Problem requirements => Starting from the first line below, count every line holding the word "Values", then state the total alone.

Data records =>
== Segment start ==

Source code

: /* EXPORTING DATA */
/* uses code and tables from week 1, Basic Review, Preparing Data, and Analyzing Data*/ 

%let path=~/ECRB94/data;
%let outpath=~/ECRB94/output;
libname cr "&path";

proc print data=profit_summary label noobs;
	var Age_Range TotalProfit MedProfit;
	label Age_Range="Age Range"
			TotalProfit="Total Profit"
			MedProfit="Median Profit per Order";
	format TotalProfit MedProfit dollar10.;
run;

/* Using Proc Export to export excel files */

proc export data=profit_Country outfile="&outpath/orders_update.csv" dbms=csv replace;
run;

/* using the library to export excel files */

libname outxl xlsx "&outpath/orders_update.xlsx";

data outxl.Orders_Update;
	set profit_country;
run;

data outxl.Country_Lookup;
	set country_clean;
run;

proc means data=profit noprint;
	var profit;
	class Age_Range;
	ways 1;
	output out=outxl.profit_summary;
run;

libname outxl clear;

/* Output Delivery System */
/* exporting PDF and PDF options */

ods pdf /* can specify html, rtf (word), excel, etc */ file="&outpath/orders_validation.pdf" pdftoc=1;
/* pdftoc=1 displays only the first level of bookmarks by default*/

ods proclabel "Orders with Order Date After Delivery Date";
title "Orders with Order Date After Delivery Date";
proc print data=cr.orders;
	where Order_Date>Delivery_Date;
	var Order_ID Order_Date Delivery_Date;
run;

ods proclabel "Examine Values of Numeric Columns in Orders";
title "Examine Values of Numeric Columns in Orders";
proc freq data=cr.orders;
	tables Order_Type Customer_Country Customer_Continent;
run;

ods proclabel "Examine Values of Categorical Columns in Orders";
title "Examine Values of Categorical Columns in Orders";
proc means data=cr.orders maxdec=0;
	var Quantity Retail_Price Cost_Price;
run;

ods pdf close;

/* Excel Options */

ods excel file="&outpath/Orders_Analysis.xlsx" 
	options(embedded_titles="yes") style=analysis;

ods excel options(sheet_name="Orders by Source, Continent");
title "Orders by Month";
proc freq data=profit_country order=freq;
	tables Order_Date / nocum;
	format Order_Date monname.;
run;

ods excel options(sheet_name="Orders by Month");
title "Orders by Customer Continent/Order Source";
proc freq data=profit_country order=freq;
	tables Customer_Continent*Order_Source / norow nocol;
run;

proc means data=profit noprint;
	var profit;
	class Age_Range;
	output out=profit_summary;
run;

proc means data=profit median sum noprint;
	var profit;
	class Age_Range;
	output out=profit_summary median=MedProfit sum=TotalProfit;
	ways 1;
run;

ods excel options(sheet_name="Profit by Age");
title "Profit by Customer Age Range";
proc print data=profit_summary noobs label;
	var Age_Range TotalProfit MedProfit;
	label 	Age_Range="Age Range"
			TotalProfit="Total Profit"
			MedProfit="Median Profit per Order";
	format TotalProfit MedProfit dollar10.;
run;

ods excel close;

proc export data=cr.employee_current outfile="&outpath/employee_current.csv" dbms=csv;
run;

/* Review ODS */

== Segment end ==

Solution for this exercise => 4